Two Men Drowned in a Pit at Wishaw - David Johnstone, aged 32, oversman, residing at Easterhill, Murdoston, and Charles Strain, bottomer, residing at Langloan, near Cleland, both in the employment of the trustees of the late Robert Stewart of Murdoston, lost their lives on Monday forenoon while at work in No. 1 Pit, Cleland Colliery, situated on Windyedge Farm. The bottom workings are wrought out, and there is some 10 fathoms of water in that part of the pit, whilst about 25 fathoms above water there is a seam of coal that is now in course of being worked. Johnstone and Strain went down to change the bucket, and before going down they had arranged that Charles Grahame, the pitheadman, should be at the pit mouth to signal to the engineman to raise or lower the cage as they required it. The engineman accordingly proceeded to lower the cage; but thinking they were descending too far, he, not receiving any signal from them, reversed the engine, and began to raise the cage to the pit mouth. On the cage reaching the top he was horrified to see Strain hanging by the legs to the cage, entangled by a long wire, and quite dead. Two colliers, named William M'Whinney and John Ross, at once went down the pit in search of Johnstone, and after dragging the water at the bottom some time, succeeded in recovering his lifeless body. The two men were married, and leave widows and families. [Falkirk Herald 6 June 1867]

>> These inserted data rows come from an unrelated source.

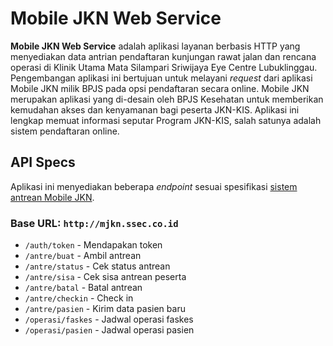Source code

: # Mobile JKN Web Service

**Mobile JKN Web Service** adalah aplikasi layanan berbasis HTTP yang menyediakan data antrian pendaftaran kunjungan
rawat jalan dan rencana operasi di Klinik Utama Mata Silampari Sriwijaya Eye Centre Lubuklinggau. Pengembangan aplikasi
ini bertujuan untuk melayani _request_ dari aplikasi Mobile JKN milik BPJS pada opsi pendaftaran secara online. Mobile
JKN merupakan aplikasi yang di-desain oleh BPJS Kesehatan untuk memberikan kemudahan akses dan kenyamanan bagi peserta
JKN-KIS. Aplikasi ini lengkap memuat informasi seputar Program JKN-KIS, salah satunya adalah sistem pendaftaran online.

## API Specs

Aplikasi ini menyediakan beberapa _endpoint_ sesuai
spesifikasi [sistem antrean Mobile JKN](https://dvlp.bpjs-kesehatan.go.id:8888/trust-mark/portal.html).

### Base URL: `http://mjkn.ssec.co.id`

- `/auth/token` - Mendapakan token
- `/antre/buat` - Ambil antrean
- `/antre/status` - Cek status antrean
- `/antre/sisa` - Cek sisa antrean peserta
- `/antre/batal` - Batal antrean
- `/antre/checkin` - Check in
- `/antre/pasien` - Kirim data pasien baru
- `/operasi/faskes` - Jadwal operasi faskes
- `/operasi/pasien` - Jadwal operasi pasien

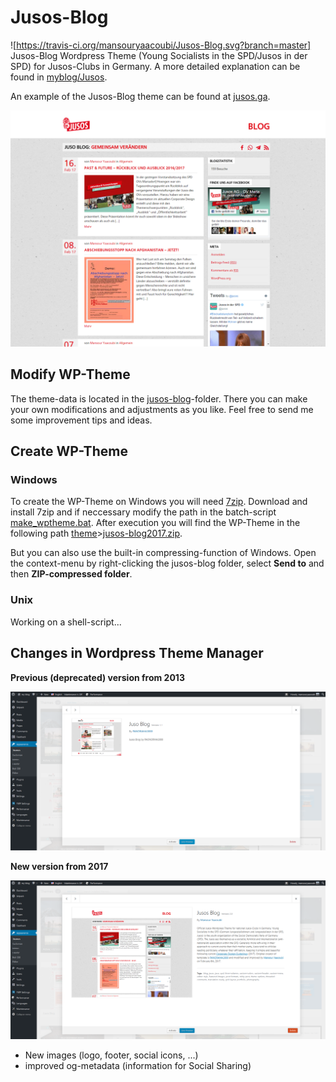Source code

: # Jusos-Blog
![https://travis-ci.org/mansouryaacoubi/Jusos-Blog.svg?branch=master]
Jusos-Blog Wordpress Theme (Young Socialists in the SPD/Jusos in der SPD) for Jusos-Clubs in Germany.
A more detailed explanation can be found in [myblog/Jusos][myblog].

An example of the Jusos-Blog theme can be found at [jusos.ga][juexmp].

![Screenshot of Jusos-Blog ver. 2.0][screen]

## Modify WP-Theme
The theme-data is located in the [jusos-blog][jublog]-folder. There you can make
your own modifications and adjustments as you like. Feel free to send me some improvement tips
and ideas.

## Create WP-Theme

### Windows
To create the WP-Theme on Windows you will need [7zip][sevzip]. Download and install 7zip and
if neccessary modify the path in the batch-script [make_wptheme.bat][winscr].
After execution you will find the WP-Theme in the following path [theme][thmdir]>[jusos-blog2017.zip][thmzip].

But you can also use the built-in compressing-function of Windows. Open the context-menu by right-clicking
the jusos-blog folder, select **Send to** and then **ZIP-compressed folder**.

### Unix
Working on a shell-script...

## Changes in Wordpress Theme Manager

**Previous (deprecated) version from 2013**

![previous Jusos theme 2013][oldver]

**New version from 2017**

![new Jusos theme 2017][newver]

- New images (logo, footer, social icons, ...)
- improved og-metadata (information for Social Sharing)


[myblog]: <http://mansour.yaacoubi.com/create-your-own-jusos-blog/>
[sevzip]: <http://www.7-zip.org/>
[juexmp]: <http://jusos.ga>
[jublog]: <https://github.com/mansouryaacoubi/Jusos-Blog/blob/master/jusos-blog>
[winscr]: <https://github.com/mansouryaacoubi/Jusos-Blog/blob/master/make_wptheme.bat>
[thmdir]: <https://github.com/mansouryaacoubi/Jusos-Blog/blob/master/theme>
[thmzip]: <https://github.com/mansouryaacoubi/Jusos-Blog/raw/master/theme/jusos-blog2017.zip>
[oldver]: <https://github.com/mansouryaacoubi/Jusos-Blog/raw/master/design-update/ver1.1.png>
[newver]: <https://github.com/mansouryaacoubi/Jusos-Blog/raw/master/design-update/ver2.0.png>
[screen]: <https://github.com/mansouryaacoubi/Jusos-Blog/raw/master/jusos-blog/screenshot.png>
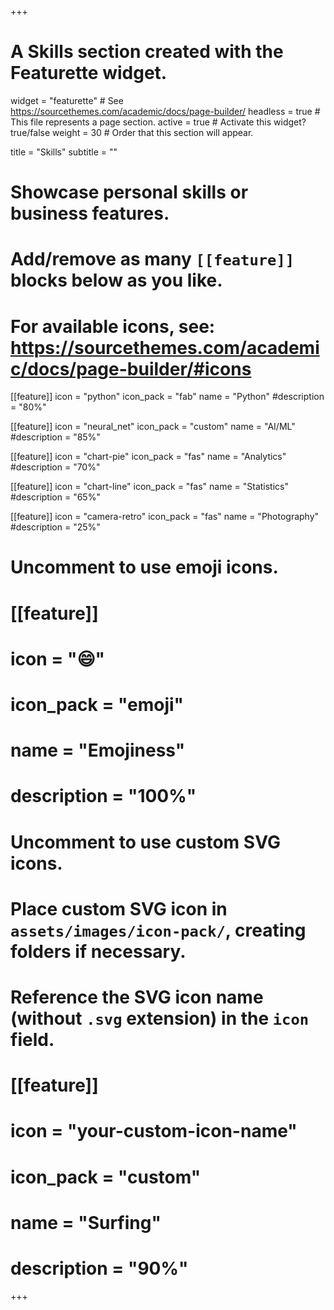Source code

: +++
# A Skills section created with the Featurette widget.
widget = "featurette"  # See https://sourcethemes.com/academic/docs/page-builder/
headless = true  # This file represents a page section.
active = true  # Activate this widget? true/false
weight = 30  # Order that this section will appear.

title = "Skills"
subtitle = ""

# Showcase personal skills or business features.
# 
# Add/remove as many `[[feature]]` blocks below as you like.
# 
# For available icons, see: https://sourcethemes.com/academic/docs/page-builder/#icons

[[feature]]
  icon = "python"
  icon_pack = "fab"
  name = "Python"
  #description = "80%"
  
 [[feature]]
  icon = "neural_net"
  icon_pack = "custom"
  name = "AI/ML"
  #description = "85%"
  
 [[feature]]
  icon = "chart-pie"
  icon_pack = "fas"
  name = "Analytics"
  #description = "70%"
  
[[feature]]
  icon = "chart-line"
  icon_pack = "fas"
  name = "Statistics"
  #description = "65%"  
  
[[feature]]
  icon = "camera-retro"
  icon_pack = "fas"
  name = "Photography"
  #description = "25%"

# Uncomment to use emoji icons.
# [[feature]]
#  icon = ":smile:"
#  icon_pack = "emoji"
#  name = "Emojiness"
#  description = "100%"  

# Uncomment to use custom SVG icons.
# Place custom SVG icon in `assets/images/icon-pack/`, creating folders if necessary.
# Reference the SVG icon name (without `.svg` extension) in the `icon` field.
# [[feature]]
#  icon = "your-custom-icon-name"
#  icon_pack = "custom"
#  name = "Surfing"
#  description = "90%"

+++
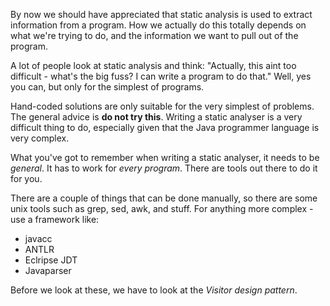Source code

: By now we should have appreciated that static analysis is used to extract information from a program.
How we actually do this totally depends on what we're trying to do, and the information we want to pull out of the program.

A lot of people look at static analysis and think: "Actually, this aint too difficult - what's the big fuss? I can write a program to do that." Well, yes you can, but only for the simplest of programs.

Hand-coded solutions are only suitable for the very simplest of problems. The general advice is **do not try this**. Writing a static analyser is a very difficult thing to do, especially given that the Java programmer language is very complex.

What you've got to remember when writing a static analyser, it needs to be *general*. It has to work for *every program*. There are tools out there to do it for you.

There are a couple of things that can be done manually, so there are some unix tools such as grep, sed, awk, and stuff. For anything more complex - use a framework like:
* javacc
* ANTLR
* Eclripse JDT
* Javaparser

Before we look at these, we have to look at the *Visitor design pattern*.
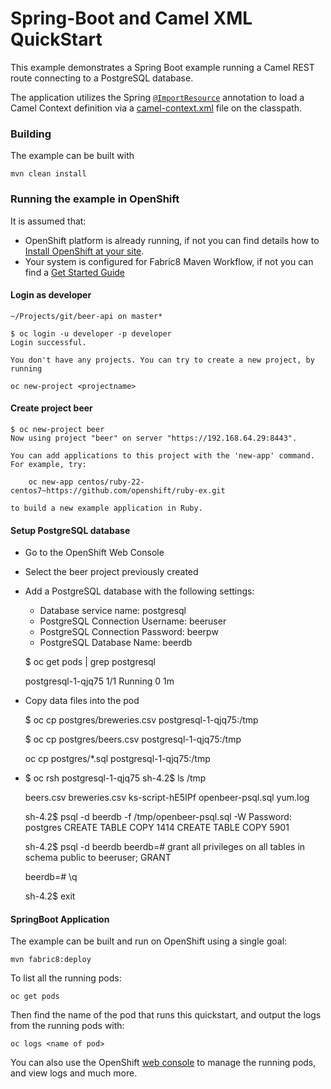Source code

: # Spring-Boot and Camel XML QuickStart

This example demonstrates a Spring Boot example running a Camel REST route connecting to a PostgreSQL database.

The application utilizes the Spring [`@ImportResource`](http://docs.spring.io/spring/docs/current/javadoc-api/org/springframework/context/annotation/ImportResource.html) annotation to load a Camel Context definition via a [camel-context.xml](src/main/resources/spring/camel-context.xml) file on the classpath.

### Building

The example can be built with

    mvn clean install

### Running the example in OpenShift

It is assumed that:
- OpenShift platform is already running, if not you can find details how to [Install OpenShift at your site](https://docs.openshift.com/container-platform/3.9/install_config/index.html).
- Your system is configured for Fabric8 Maven Workflow, if not you can find a [Get Started Guide](https://access.redhat.com/documentation/en/red-hat-jboss-middleware-for-openshift/3/single/red-hat-jboss-fuse-integration-services-20-for-openshift/)

#### Login as developer 
    ~/Projects/git/beer-api on master*

    $ oc login -u developer -p developer
    Login successful.

    You don't have any projects. You can try to create a new project, by running

    oc new-project <projectname>    

#### Create project beer

    $ oc new-project beer
    Now using project "beer" on server "https://192.168.64.29:8443".

    You can add applications to this project with the 'new-app' command. For example, try:

        oc new-app centos/ruby-22-centos7~https://github.com/openshift/ruby-ex.git

    to build a new example application in Ruby.

#### Setup PostgreSQL database

- Go to the OpenShift Web Console 

- Select the beer project previously created

- Add a PostgreSQL database 
with the following settings:

    - Database service name: postgresql
    - PostgreSQL Connection Username: beeruser
    - PostgreSQL Connection Password: beerpw
    - PostgreSQL Database Name: beerdb  

    $ oc get pods | grep postgresql
    
    postgresql-1-qjq75   1/1       Running   0          1m

- Copy data files into the pod

    $ oc cp postgres/breweries.csv postgresql-1-qjq75:/tmp

    $ oc cp postgres/beers.csv postgresql-1-qjq75:/tmp

    oc cp postgres/*.sql postgresql-1-qjq75:/tmp
-     
    $ oc rsh postgresql-1-qjq75
    sh-4.2$ ls /tmp

    beers.csv  breweries.csv  ks-script-hE5IPf  openbeer-psql.sql  yum.log
    
    sh-4.2$ psql -d beerdb -f /tmp/openbeer-psql.sql -W
    Password: postgres
    CREATE TABLE
    COPY 1414
    CREATE TABLE
    COPY 5901
    
    sh-4.2$ psql -d beerdb
    beerdb=# grant all privileges on all tables in schema public to beeruser;
    GRANT
    
    beerdb=# \q

    sh-4.2$ exit


    

#### SpringBoot Application
The example can be built and run on OpenShift using a single goal:

    mvn fabric8:deploy

To list all the running pods:

    oc get pods

Then find the name of the pod that runs this quickstart, and output the logs from the running pods with:

    oc logs <name of pod>

You can also use the OpenShift [web console](https://docs.openshift.com/container-platform/3.3/getting_started/developers_console.html#developers-console-video) to manage the running pods, and view logs and much more.





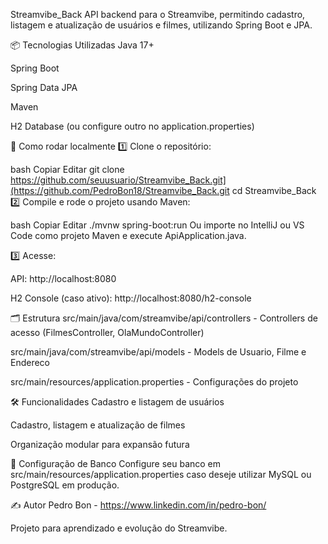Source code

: Streamvibe_Back
API backend para o Streamvibe, permitindo cadastro, listagem e atualização de usuários e filmes, utilizando Spring Boot e JPA.

📦 Tecnologias Utilizadas
Java 17+

Spring Boot

Spring Data JPA

Maven

H2 Database (ou configure outro no application.properties)

🚀 Como rodar localmente
1️⃣ Clone o repositório:

bash
Copiar
Editar
git clone https://github.com/seuusuario/Streamvibe_Back.git](https://github.com/PedroBon18/Streamvibe_Back.git
cd Streamvibe_Back
2️⃣ Compile e rode o projeto usando Maven:

bash
Copiar
Editar
./mvnw spring-boot:run
Ou importe no IntelliJ ou VS Code como projeto Maven e execute ApiApplication.java.

3️⃣ Acesse:

API: http://localhost:8080

H2 Console (caso ativo): http://localhost:8080/h2-console

🗂️ Estrutura
src/main/java/com/streamvibe/api/controllers - Controllers de acesso (FilmesController, OlaMundoController)

src/main/java/com/streamvibe/api/models - Models de Usuario, Filme e Endereco

src/main/resources/application.properties - Configurações do projeto

🛠️ Funcionalidades
Cadastro e listagem de usuários

Cadastro, listagem e atualização de filmes

Organização modular para expansão futura

📄 Configuração de Banco
Configure seu banco em src/main/resources/application.properties caso deseje utilizar MySQL ou PostgreSQL em produção.

✍️ Autor
Pedro Bon - https://www.linkedin.com/in/pedro-bon/

Projeto para aprendizado e evolução do Streamvibe.
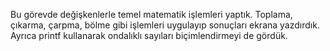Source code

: Bu görevde değişkenlerle temel matematik işlemleri yaptık. Toplama, çıkarma, çarpma,
bölme gibi işlemleri uygulayıp sonuçları ekrana yazdırdık.
Ayrıca printf kullanarak ondalıklı sayıları biçimlendirmeyi de gördük.
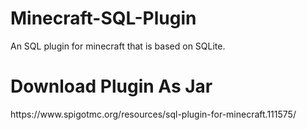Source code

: # Minecraft-SQL-Plugin
An SQL plugin for minecraft that is based on SQLite.

<h1>Download Plugin As Jar</h1>
https://www.spigotmc.org/resources/sql-plugin-for-minecraft.111575/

Apprehension - In connection with the fatal accident at Cleland, on 3d June curt., by which D. Johnston and Charles Strain were drowned in the sump, the engine-keeper, Andrew Young, then in charge of the engine, has been apprehended under a warrant charging him with culpable homicide, and conveyed to Hamilton to undergo an examination relative to the sad event. [Dunfermline Saturday Press 22 June 1867]

24 October 1868

Fatal Pit Accident – An accident, resulting in the instantaneous death of a miner named John Thomason, occurred on Saturday in No. 2 ironstone pit, Benhar, near Harthill. The deceased, along with two other miners, was descending to his work, and when within a few feet of the bottom the cage was raised. One of' the workmen managed to get out , and asked the others to follow , but Thomason and James Scobie, the other workman , could not leave the cage, and when it arrived at the pit-mouth it was found that Thomason had fallen out during the ascent. His death must have been instantaneous. His mangled remains were found at the bottom of the pit. The deceased, was thirty-four years of age, and married. [Scotsman 27 October 1868]

2 & 4 July 1870

Pit Accidents – On Saturday, 2nd inst., Wm Moffat, collier, aged 22, residing here, got himself injured in No 2 Coal Pit, Linnridge, in the parish of Shotts, belonging to Messrs Forrester and Robson. Moffat was redding a fall on the main horse road, when some stones fell from the roof, by which Moffat was cut on the head and bruised on the side. Happily the injuries are not of a serious character as the injured man was able to walk home. - On Monday last 4th inst., a collier name M'Quilliam, residing here, was severely cut and injured about the head and left side of the body, by a heavy fall of coal in No 2 Pit Linridge Colliery, belonging to Messrs Forrester & Robson. Dr Jones Newarthill, attended the case. [Hamilton Advertiser 9 July 1870]

February 1873

Fatal Accident—On Sunday, a boy of eleven years of age, named Thomas M'Innes, was accidentally killed,at Starryshaw Colliery, in the parish of Shotts. The deceased was playing about the pit while the pumping engine was in motion, when he was struck by the bell crank and so so severely injured that he died almost instantaneously. [Scotsman 25 February 1873]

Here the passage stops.